§ **Requirement**:
Below are the records; restate all of them word for word.

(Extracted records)
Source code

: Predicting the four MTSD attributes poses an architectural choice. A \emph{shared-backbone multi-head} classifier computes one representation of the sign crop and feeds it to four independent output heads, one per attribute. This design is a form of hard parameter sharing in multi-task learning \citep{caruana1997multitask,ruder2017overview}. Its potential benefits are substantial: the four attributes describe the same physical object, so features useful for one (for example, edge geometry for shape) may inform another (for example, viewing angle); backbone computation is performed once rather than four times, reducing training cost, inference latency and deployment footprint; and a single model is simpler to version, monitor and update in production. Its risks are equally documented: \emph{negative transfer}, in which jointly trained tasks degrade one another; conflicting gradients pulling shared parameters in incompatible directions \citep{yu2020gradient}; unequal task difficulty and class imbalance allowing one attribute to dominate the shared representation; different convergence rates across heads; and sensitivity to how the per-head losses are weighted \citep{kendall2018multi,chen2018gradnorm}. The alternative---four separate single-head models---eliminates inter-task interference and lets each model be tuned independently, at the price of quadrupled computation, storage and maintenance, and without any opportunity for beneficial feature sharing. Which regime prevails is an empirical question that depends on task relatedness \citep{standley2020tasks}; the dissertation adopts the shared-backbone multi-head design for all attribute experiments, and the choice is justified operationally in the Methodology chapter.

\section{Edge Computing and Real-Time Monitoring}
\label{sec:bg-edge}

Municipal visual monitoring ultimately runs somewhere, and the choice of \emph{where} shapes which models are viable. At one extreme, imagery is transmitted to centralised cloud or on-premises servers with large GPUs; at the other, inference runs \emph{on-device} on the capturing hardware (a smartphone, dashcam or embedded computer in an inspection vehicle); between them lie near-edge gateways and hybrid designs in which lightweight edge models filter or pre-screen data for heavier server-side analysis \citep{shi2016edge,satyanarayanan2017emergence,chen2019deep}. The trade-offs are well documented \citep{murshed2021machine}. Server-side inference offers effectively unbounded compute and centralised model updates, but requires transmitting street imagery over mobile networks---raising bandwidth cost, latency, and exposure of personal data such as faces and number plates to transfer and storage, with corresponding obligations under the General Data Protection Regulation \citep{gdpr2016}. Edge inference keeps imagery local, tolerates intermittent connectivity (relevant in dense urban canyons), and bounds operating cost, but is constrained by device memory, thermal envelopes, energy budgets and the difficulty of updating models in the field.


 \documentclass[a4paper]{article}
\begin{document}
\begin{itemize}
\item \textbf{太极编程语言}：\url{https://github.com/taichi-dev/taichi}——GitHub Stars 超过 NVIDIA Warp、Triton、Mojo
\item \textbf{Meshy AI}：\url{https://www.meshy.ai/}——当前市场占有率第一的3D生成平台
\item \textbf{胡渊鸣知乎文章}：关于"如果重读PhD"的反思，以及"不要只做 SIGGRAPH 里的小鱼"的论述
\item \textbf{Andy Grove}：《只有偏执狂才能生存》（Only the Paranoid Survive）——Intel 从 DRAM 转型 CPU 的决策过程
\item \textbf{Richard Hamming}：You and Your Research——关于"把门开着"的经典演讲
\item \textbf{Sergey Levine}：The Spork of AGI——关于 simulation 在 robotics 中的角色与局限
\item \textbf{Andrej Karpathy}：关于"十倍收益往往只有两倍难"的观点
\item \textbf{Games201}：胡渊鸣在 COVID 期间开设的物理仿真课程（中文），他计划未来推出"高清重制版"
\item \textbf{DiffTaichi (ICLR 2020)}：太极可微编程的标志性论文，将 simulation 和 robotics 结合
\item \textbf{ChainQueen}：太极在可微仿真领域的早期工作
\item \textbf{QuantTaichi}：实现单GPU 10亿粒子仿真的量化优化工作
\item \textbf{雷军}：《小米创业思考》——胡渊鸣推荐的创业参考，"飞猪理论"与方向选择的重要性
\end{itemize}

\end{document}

§ **Exercise response**:
Source code

: Predicting the four MTSD attributes poses an architectural choice. A \emph{shared-backbone multi-head} classifier computes one representation of the sign crop and feeds it to four independent output heads, one per attribute. This design is a form of hard parameter sharing in multi-task learning \citep{caruana1997multitask,ruder2017overview}. Its potential benefits are substantial: the four attributes describe the same physical object, so features useful for one (for example, edge geometry for shape) may inform another (for example, viewing angle); backbone computation is performed once rather than four times, reducing training cost, inference latency and deployment footprint; and a single model is simpler to version, monitor and update in production. Its risks are equally documented: \emph{negative transfer}, in which jointly trained tasks degrade one another; conflicting gradients pulling shared parameters in incompatible directions \citep{yu2020gradient}; unequal task difficulty and class imbalance allowing one attribute to dominate the shared representation; different convergence rates across heads; and sensitivity to how the per-head losses are weighted \citep{kendall2018multi,chen2018gradnorm}. The alternative---four separate single-head models---eliminates inter-task interference and lets each model be tuned independently, at the price of quadrupled computation, storage and maintenance, and without any opportunity for beneficial feature sharing. Which regime prevails is an empirical question that depends on task relatedness \citep{standley2020tasks}; the dissertation adopts the shared-backbone multi-head design for all attribute experiments, and the choice is justified operationally in the Methodology chapter.

\section{Edge Computing and Real-Time Monitoring}
\label{sec:bg-edge}

Municipal visual monitoring ultimately runs somewhere, and the choice of \emph{where} shapes which models are viable. At one extreme, imagery is transmitted to centralised cloud or on-premises servers with large GPUs; at the other, inference runs \emph{on-device} on the capturing hardware (a smartphone, dashcam or embedded computer in an inspection vehicle); between them lie near-edge gateways and hybrid designs in which lightweight edge models filter or pre-screen data for heavier server-side analysis \citep{shi2016edge,satyanarayanan2017emergence,chen2019deep}. The trade-offs are well documented \citep{murshed2021machine}. Server-side inference offers effectively unbounded compute and centralised model updates, but requires transmitting street imagery over mobile networks---raising bandwidth cost, latency, and exposure of personal data such as faces and number plates to transfer and storage, with corresponding obligations under the General Data Protection Regulation \citep{gdpr2016}. Edge inference keeps imagery local, tolerates intermittent connectivity (relevant in dense urban canyons), and bounds operating cost, but is constrained by device memory, thermal envelopes, energy budgets and the difficulty of updating models in the field.


 \documentclass[a4paper]{article}
\begin{document}
\begin{itemize}
\item \textbf{太极编程语言}：\url{https://github.com/taichi-dev/taichi}——GitHub Stars 超过 NVIDIA Warp、Triton、Mojo
\item \textbf{Meshy AI}：\url{https://www.meshy.ai/}——当前市场占有率第一的3D生成平台
\item \textbf{胡渊鸣知乎文章}：关于"如果重读PhD"的反思，以及"不要只做 SIGGRAPH 里的小鱼"的论述
\item \textbf{Andy Grove}：《只有偏执狂才能生存》（Only the Paranoid Survive）——Intel 从 DRAM 转型 CPU 的决策过程
\item \textbf{Richard Hamming}：You and Your Research——关于"把门开着"的经典演讲
\item \textbf{Sergey Levine}：The Spork of AGI——关于 simulation 在 robotics 中的角色与局限
\item \textbf{Andrej Karpathy}：关于"十倍收益往往只有两倍难"的观点
\item \textbf{Games201}：胡渊鸣在 COVID 期间开设的物理仿真课程（中文），他计划未来推出"高清重制版"
\item \textbf{DiffTaichi (ICLR 2020)}：太极可微编程的标志性论文，将 simulation 和 robotics 结合
\item \textbf{ChainQueen}：太极在可微仿真领域的早期工作
\item \textbf{QuantTaichi}：实现单GPU 10亿粒子仿真的量化优化工作
\item \textbf{雷军}：《小米创业思考》——胡渊鸣推荐的创业参考，"飞猪理论"与方向选择的重要性
\end{itemize}

\end{document}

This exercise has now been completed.